わたしは研究し,深く考えるにつれ,真の意味で救い主を知っていることよりも,救い主についてただ知識があることの方が,はるかに多いことにはっきり気づきました。そこでわたしは,主を知るためにさらなる努力をすると決心しました。聖文と,イエス・キリストの弟子である忠実な兄弟姉妹の証にとても感謝しています。ここ数年間のわたしの旅路は,多くの研究と発見へとつながりました。今日は,わたしが書いたつたない言葉よりもはるかにすばらしいメッセージを,聖霊が皆さんに伝えてくださるよう祈ります。

第1に,主を知ることこそ,人生で追い求める最も重要なことだと認識する必要があります。ほかの何よりも優先されるべきです。

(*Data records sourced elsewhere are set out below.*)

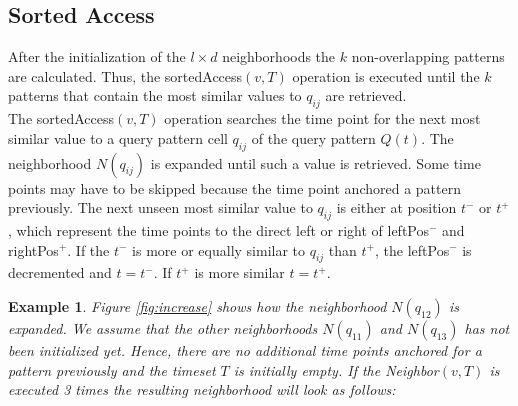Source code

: \documentclass[abstracton,12pt,oneside]{scrreprt}
\newtheorem{example}{Example}
\begin{document}
\subsection{Sorted Access}
After the initialization of the $l \times d$ neighborhoods the $k$ non-overlapping patterns are calculated. Thus, the sortedAccess$(v, T)$ operation is executed until the $k$ patterns that contain the most similar values to $q_{ij}$ are retrieved.\\
The sortedAccess$(v, T)$ operation searches the time point for the next most similar value to a query pattern cell $q_{ij}$ of the query pattern $Q(t)$. The neighborhood $N(q_{ij})$ is expanded until such a value is retrieved. Some time points may have to be skipped because the time point anchored a pattern previously. The next unseen most similar value to $q_{ij}$ is either at position $t^-$ or $t^+$, which represent the time points to the direct left or right of leftPos$^-$ and rightPos$^+$. If the $t^-$ is more or equally similar to $q_{ij}$ than $t^+$, the leftPos$^-$ is decremented and $t=t^-$. If $t^+$ is more similar $t=t^+$.

\begin{example}
Figure \ref{fig:increase} shows how the neighborhood $N(q_{12})$ is expanded. We assume that the other neighborhoods $N(q_{11})$ and $N(q_{13})$ has not been initialized yet. 
Hence, there are no additional time points anchored for a pattern previously and the timeset $T$ is initially empty. If the Neighbor$(v,T)$ is executed 3 times the resulting neighborhood will look as follows:  
\end{example}
\end{document}
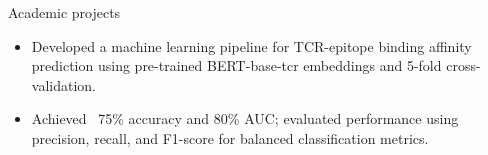 \documentclass{resume}
\begin{document}
\begin{experienceSection}{Academic projects}
    \projectItem[
        title=TCR-Epitope Binding Affinity Prediction,
        duration={Oct 2024 - Nov 2024},
    ]
    \begin{itemize}
        \vspace{-0.5em}
        \itemsep -6pt {}
        \item Developed a machine learning pipeline for TCR-epitope binding affinity prediction using pre-trained BERT-base-tcr embeddings and 5-fold cross-validation.
        \item Achieved ~75\% accuracy and 80\% AUC; evaluated performance using precision, recall, and F1-score for balanced classification metrics.
    \end{itemize}
    
\end{experienceSection}
\end{document}
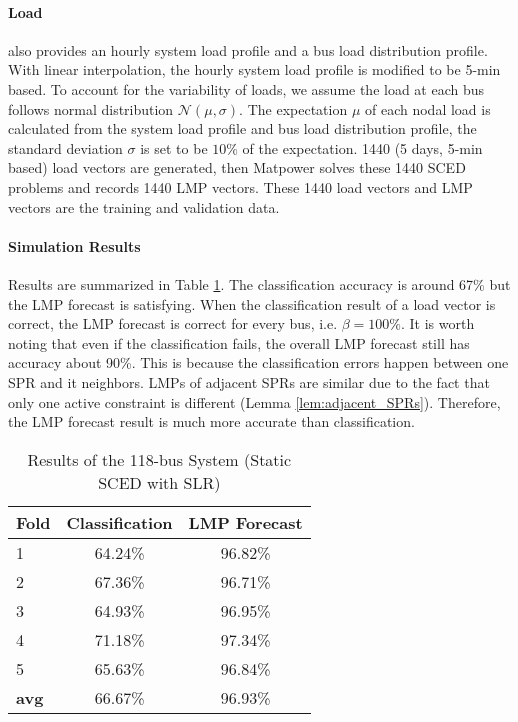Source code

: \documentclass[letterpaper, 11pt]{article}
\theoremstyle{plain}
\theoremstyle{definition}
\begin{document}
\paragraph{Load} \label{par:Load}
\cite{Technology} also provides an hourly system load profile and a bus load distribution profile. With linear interpolation, the hourly system load profile is modified to be 5-min based. To account for the variability of loads, we assume the load at each bus follows normal distribution $\mathcal{N}(\mu,\sigma)$. The expectation $\mu$ of each nodal load is calculated from the system load profile and bus load distribution profile, the standard deviation $\sigma$ is set to be $10\%$ of the expectation. 1440 (5 days, 5-min based) load vectors are generated, then Matpower \cite{zimmerman2011matpower} solves these 1440 SCED problems and records 1440 LMP vectors. These 1440 load vectors and LMP vectors are the training and validation data.


\paragraph{Simulation Results} \label{par:simulation_results}
Results are summarized in Table \ref{tab:classification_accuracy_118bus}.
The classification accuracy is around 67\% but the LMP forecast is satisfying. When the classification result of a load vector is correct, the LMP forecast is correct for every bus, i.e. $\beta = 100\%$. 
It is worth noting that even if the classification fails, the overall LMP forecast still has accuracy about 90\%. This is because the classification errors happen between one SPR and it neighbors. LMPs of adjacent SPRs are similar due to the fact that only one active constraint is different (Lemma \ref{lem:adjacent_SPRs}). Therefore, the LMP forecast result is much more accurate than classification.

\begin{table}[htbp]
  \caption{Results of the 118-bus System (Static SCED with SLR)}
  \label{tab:classification_accuracy_118bus}
  \centering

  \begin{tabular}{l|cc}
  \hline

  \hline
  \textbf{Fold} & \textbf{Classification} & \textbf{LMP Forecast} \\
  \hline
    1 & 64.24\% & 96.82\% \\
    2 & 67.36\% & 96.71\% \\
    3 & 64.93\% & 96.95\% \\
    4 & 71.18\% & 97.34\% \\
    5 & 65.63\% & 96.84\% \\
  \hline
  \textbf{avg} & 66.67\% & 96.93\% \\
  \hline

  \hline
  \end{tabular}
\end{table}
\end{document}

「永遠の命とは,唯一の,まことの神でいますあなたと,また,あなたがつかわされたイエス・キリストとを知ることであります。」4

「イエスは彼に言われた,『わたしは道であり,真理であり,命である。だれでもわたしによらないでは,父のみもとに行くことはできない。」5

「わたしは世の光である。わたしに従って来る者は,やみのうちを歩くことがなく,命の光をもつであろう。」6

第2に,さらに主を知るようになると,聖文や預言者の言葉が身近で意義深いものとなり,自分自身の言葉となります。他人の言葉や感情,経験をまねるのではなく,御言葉を試し,7聖霊の証を受けることによって,自分ならではの方法で,自分自身で知ることができるようになるのです。預言者アルマはこう述べました。

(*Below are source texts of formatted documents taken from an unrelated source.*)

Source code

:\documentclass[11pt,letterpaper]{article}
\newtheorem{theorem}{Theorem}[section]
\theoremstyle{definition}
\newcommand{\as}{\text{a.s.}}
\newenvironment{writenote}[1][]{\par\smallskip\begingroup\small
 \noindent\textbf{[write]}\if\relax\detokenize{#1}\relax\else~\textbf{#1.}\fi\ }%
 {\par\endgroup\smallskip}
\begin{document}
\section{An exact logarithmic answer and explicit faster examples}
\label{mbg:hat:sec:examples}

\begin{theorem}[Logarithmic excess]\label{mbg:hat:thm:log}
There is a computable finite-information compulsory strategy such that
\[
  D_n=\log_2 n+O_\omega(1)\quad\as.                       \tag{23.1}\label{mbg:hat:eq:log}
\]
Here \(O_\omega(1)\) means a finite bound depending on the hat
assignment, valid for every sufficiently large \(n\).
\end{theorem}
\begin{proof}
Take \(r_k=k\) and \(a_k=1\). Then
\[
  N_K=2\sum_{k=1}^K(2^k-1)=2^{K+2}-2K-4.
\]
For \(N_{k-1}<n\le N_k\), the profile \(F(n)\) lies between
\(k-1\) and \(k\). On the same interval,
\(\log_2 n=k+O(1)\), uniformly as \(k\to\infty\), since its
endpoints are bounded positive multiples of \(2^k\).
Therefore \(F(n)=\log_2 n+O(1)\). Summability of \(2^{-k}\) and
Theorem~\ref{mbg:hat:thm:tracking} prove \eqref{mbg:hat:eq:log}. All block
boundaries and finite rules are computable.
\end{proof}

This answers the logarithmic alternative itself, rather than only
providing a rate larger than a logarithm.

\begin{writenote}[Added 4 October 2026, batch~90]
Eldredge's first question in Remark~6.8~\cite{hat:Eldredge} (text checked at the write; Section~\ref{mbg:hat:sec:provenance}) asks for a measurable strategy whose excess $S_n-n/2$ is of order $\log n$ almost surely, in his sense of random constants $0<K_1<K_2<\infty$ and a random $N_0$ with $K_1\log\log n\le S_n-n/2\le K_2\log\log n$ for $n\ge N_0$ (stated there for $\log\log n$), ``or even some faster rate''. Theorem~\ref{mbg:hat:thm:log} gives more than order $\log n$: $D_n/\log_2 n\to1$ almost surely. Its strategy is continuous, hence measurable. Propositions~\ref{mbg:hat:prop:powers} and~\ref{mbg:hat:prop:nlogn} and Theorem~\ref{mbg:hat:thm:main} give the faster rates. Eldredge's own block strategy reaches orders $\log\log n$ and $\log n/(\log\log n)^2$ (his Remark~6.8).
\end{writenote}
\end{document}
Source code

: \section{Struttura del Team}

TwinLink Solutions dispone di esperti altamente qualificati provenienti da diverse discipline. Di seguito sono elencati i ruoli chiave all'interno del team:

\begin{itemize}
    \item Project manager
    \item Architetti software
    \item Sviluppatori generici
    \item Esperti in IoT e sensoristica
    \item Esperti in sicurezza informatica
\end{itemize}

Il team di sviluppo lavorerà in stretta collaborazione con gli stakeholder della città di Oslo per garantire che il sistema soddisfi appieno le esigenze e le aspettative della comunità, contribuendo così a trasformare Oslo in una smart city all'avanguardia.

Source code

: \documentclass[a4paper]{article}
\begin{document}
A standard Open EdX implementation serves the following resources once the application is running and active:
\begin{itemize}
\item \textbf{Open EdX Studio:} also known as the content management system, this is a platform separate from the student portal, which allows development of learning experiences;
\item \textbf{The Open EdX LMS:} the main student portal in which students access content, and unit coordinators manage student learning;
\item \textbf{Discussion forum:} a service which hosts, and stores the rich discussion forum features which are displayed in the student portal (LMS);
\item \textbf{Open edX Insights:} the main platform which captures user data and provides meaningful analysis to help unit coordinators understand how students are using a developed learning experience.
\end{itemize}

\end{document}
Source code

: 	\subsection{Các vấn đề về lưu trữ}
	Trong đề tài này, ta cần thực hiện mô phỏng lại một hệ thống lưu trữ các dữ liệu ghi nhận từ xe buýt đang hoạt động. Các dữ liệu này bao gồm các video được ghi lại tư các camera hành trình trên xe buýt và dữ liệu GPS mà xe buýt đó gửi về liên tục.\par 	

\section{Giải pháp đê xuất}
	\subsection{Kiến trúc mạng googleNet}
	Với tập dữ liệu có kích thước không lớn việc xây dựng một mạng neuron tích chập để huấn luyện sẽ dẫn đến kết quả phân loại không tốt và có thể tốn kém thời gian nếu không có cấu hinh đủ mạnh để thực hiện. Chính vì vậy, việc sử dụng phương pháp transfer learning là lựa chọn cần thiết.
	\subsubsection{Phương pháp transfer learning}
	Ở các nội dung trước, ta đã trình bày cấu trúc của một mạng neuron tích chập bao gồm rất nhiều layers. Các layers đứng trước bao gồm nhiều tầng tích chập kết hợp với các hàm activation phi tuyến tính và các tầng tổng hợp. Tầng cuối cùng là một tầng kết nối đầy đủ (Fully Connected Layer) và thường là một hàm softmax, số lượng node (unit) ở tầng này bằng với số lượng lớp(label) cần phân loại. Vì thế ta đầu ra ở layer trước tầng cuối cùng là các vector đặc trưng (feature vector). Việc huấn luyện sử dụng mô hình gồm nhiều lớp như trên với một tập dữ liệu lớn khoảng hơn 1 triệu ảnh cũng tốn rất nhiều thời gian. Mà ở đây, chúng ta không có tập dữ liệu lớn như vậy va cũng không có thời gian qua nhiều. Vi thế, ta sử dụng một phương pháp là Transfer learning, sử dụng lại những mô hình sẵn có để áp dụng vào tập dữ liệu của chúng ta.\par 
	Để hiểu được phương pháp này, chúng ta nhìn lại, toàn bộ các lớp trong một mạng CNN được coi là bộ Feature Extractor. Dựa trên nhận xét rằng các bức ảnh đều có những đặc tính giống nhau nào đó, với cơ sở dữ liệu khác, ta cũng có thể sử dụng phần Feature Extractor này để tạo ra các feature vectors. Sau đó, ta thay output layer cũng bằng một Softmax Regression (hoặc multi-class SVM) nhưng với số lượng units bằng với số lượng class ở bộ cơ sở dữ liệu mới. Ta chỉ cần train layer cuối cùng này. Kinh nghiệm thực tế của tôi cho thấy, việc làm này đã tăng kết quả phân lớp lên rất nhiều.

「あなたがたは,わたしが自分でこれらのことについて知っていることに気づかないのか。見よ,わたしは,自分が語ってきたこれらのことが真実であることを知っている。あなたがたは,わたしがどのようにしてこれらのことが確かであるのを知ったと思うか。

見よ,わたしはあなたがたに言う。これらのことは,神の聖なる御霊によってわたしに知らされているのである。見よ,わたしは自分でこれらのことを知ることができるように,幾日もの間,断食をして祈ってきた。主なる神が神の聖なる御霊によってこれらのことをわたしに明らかにされたからである。 わたしの内にある啓示の霊によって知らされたのである。」8

第3に,イエス・キリストの贖罪はわたしたち一人一人に,個人的に適用されるという理解が増すと,主を知るようになります。多くの場合,一般論としてキリストの贖罪について考えたり語ったりする方が,自分の人生における贖罪の重要性を認識するよりも簡単です。イエス・キリストの贖罪は無限かつ永遠であり,広くまた深くすべてに及びつつも,その効力はまったく個人的なものです。その贖いの犠牲ゆえに,救い主は一人一人を清め,癒し,強める力をお持ちなのです。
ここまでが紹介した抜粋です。